The Leapfrog Marketing Institute released its second CMO Digital Benchmark Study in Q3 2014. The study continued the exploration that began with the first CMO Benchmark Study in 2009, gauging how senior marketers were navigating the evolving digital space. The 2014 study’s key learning was that marketers’ perceived organizational challenges were hampering their ability to market with the speed, personalization and analytics needed in a digital world. The 2015 study is built to quantify the cause of these challenges.
Given this is a broader organizational issue, this year’s participant pool also includes technology/operations executives who support digital and omnichannel activities. This study shares the insights gathered from the survey fielded in Q3 2015, and provides key findings and implications for marketers to drive financial success in an increasingly complex digital world.
About The Researchers
The 2015 CMO Benchmark Survey Prepared, Fielded and Analyzed for the Leapfrog Marketing Institute by:
Jim Carey: Adjunct Professor, Northwestern University Medill School of Journalism, Media, Integrated Marketing Communications
Gary Lancina: CMO, LUMA Institute
In the 2014 CMO Digital Benchmark Study, marketers expressed confidence in their digital skills but were concerned with the organizational agility required to achieve their financially-oriented goals. This year, we explored this concern deeper, and also surveyed IT executives to understand their relationship with marketing and the greater business challenge.
A few key learnings:
- Digital and mobile continue to evolve into a true commerce channel from primarily brand awareness – 20% lift since 2014.
- Twice as many marketing budgets decreased this year compared to 2014. Of those that increased, the change was
modest – the majority (60%) grew less than 10%, a significant drop from 2014.
- Marketers continue to view websites/mobile, data/analytics and SEM/SEO as the most important capabilities to achieve financial-driven objectives. These capabilities are primarily handled internally, and considered highly underdeveloped.
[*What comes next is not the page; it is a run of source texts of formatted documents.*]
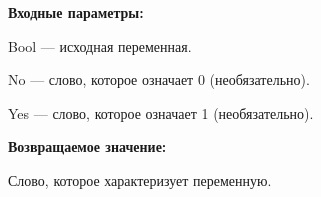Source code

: \textbf{Входные параметры:}

Bool --- исходная переменная.
 
No --- слово, которое означает 0 (необязательно).
 
Yes --- слово, которое означает 1 (необязательно).

\textbf{Возвращаемое значение:}

Слово, которое характеризует переменную.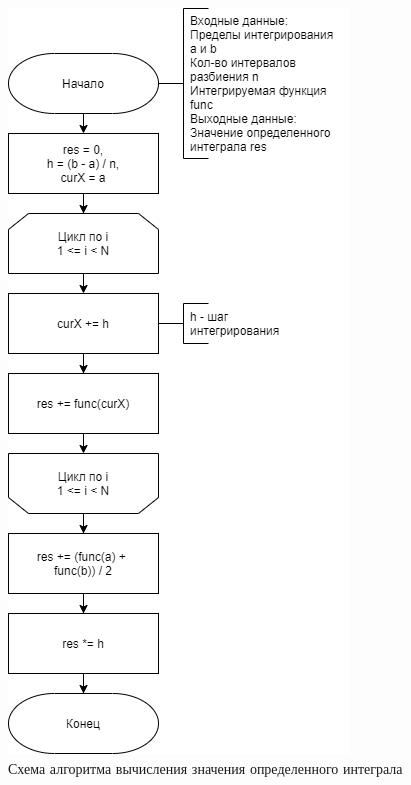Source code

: \newpage 
\begin{figure}[h!]
	\begin{center}
		\includegraphics[scale=0.7]{assets/calculateIntegral.png}
	\end{center}
	\caption{Схема алгоритма вычисления значения определенного интеграла}
\end{figure}

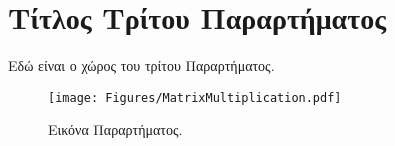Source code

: \chapter{Τίτλος Τρίτου Παραρτήματος}
\label{app:ThirdAppendix}

Εδώ είναι ο χώρος του τρίτου Παραρτήματος.

\begin{figure}[h]
	\centering
	\texttt{[image: Figures/MatrixMultiplication.pdf]}
	\caption{Εικόνα Παραρτήματος.}
	\label{fig:AppendixFigure}
\end{figure}
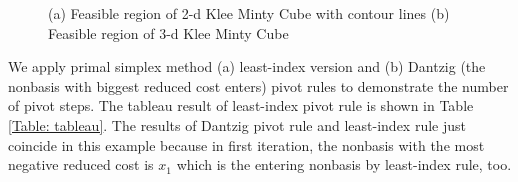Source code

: \documentclass[11pt]{article}
\begin{document}
\begin{figure}
    \centering
    \caption{(a) Feasible region of 2-d Klee Minty Cube with contour lines (b) Feasible region of 3-d Klee Minty Cube}
    \label{fig:kmcube}
\end{figure}
We apply primal simplex method (a) least-index version and (b) Dantzig (the nonbasis with biggest reduced cost enters) pivot rules to demonstrate the number of pivot steps. The tableau result of least-index pivot rule is shown in Table \ref{Table: tableau}. The results of Dantzig pivot rule and least-index rule just coincide in this example because in first iteration, the nonbasis with the most negative reduced cost is $x_1$ which is the entering nonbasis by least-index rule, too. 
\end{document}
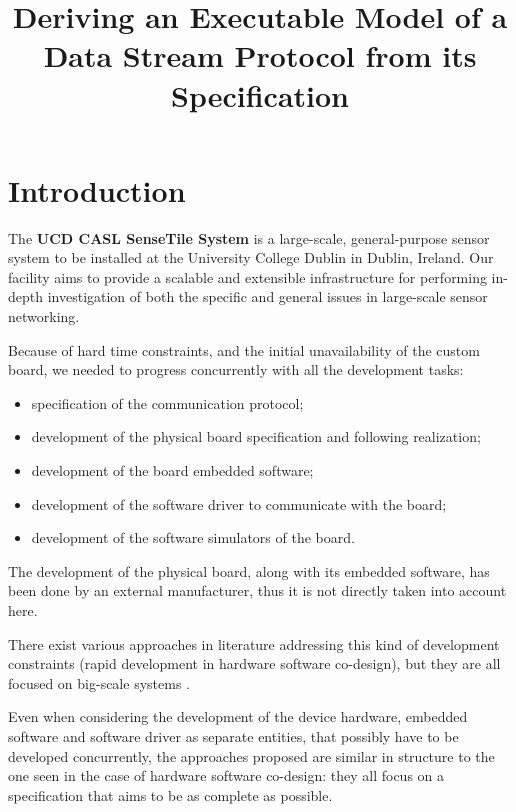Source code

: \documentclass{article} \usepackage{times}
\begin{document}
\title{Deriving an Executable Model of a Data Stream Protocol from its
  Specification}

\maketitle


\section{Introduction}
\label{sec:introduction}

The \textbf{UCD CASL SenseTile System} is a large-scale,
general-purpose sensor system to be installed at the University
College Dublin in Dublin, Ireland.  Our facility aims to provide a
scalable and extensible infrastructure for performing in-depth
investigation of both the specific and general issues in large-scale
sensor networking.

Because of hard time constraints, and the initial unavailability of
the custom board, we needed to progress concurrently with all the
development tasks:

\begin{itemize}
\item specification of the communication protocol;
\item development of the physical board specification and following
  realization;
\item development of the board embedded software;
\item development of the software driver to communicate with the
  board;
\item development of the software simulators of the board.
\end{itemize}

The development of the physical board, along with its embedded
software, has been done by an external manufacturer, thus it is not
directly taken into account here.

There exist various approaches in literature addressing this kind of
development constraints (rapid development in hardware software
co-design), but they are all focused on big-scale systems
\cite{Slomka2000,Hoffman2001}.

Even when considering the development of the device hardware, embedded
software and software driver as separate entities, that possibly have
to be developed concurrently, the approaches proposed are similar in
structure to the one seen in the case of hardware software
co-design\cite{Valderrama1995,Siegmund2002,Ryzhyk2009}: they all focus
on a specification that aims to be as complete as possible.
\end{document}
- Omnichannel marketing is still the least developed capability, even with a 50% lift over 2014. This is a large concern given the expectations of the always-on consumer and increasing mobile usage/commerce.
- Both Marketing and IT believe they have an omnichannel presence, though IT executives view it as lower importance, yet better developed, than their marketing counterparts. This is a key challenge.
- Mobile-First environment reported by 50% of IT executives, a dramatic change given the rise of smartphones.
- Further analysis of the IT/marketing relationship reveals that marketers believe working closer with IT strengthens their bonds. IT has the opposite perspective.
- Marketing and IT agree on one thing – 63% state metrics and goals are not aligned across the functions. Marketers view IT’s budget, priorities and objectives as issues; IT views marketers’ knowledge, communication and budget as issues.
- The study findings clearly define the need for CEOs to solve this structural/cultural challenge to win in a digital world.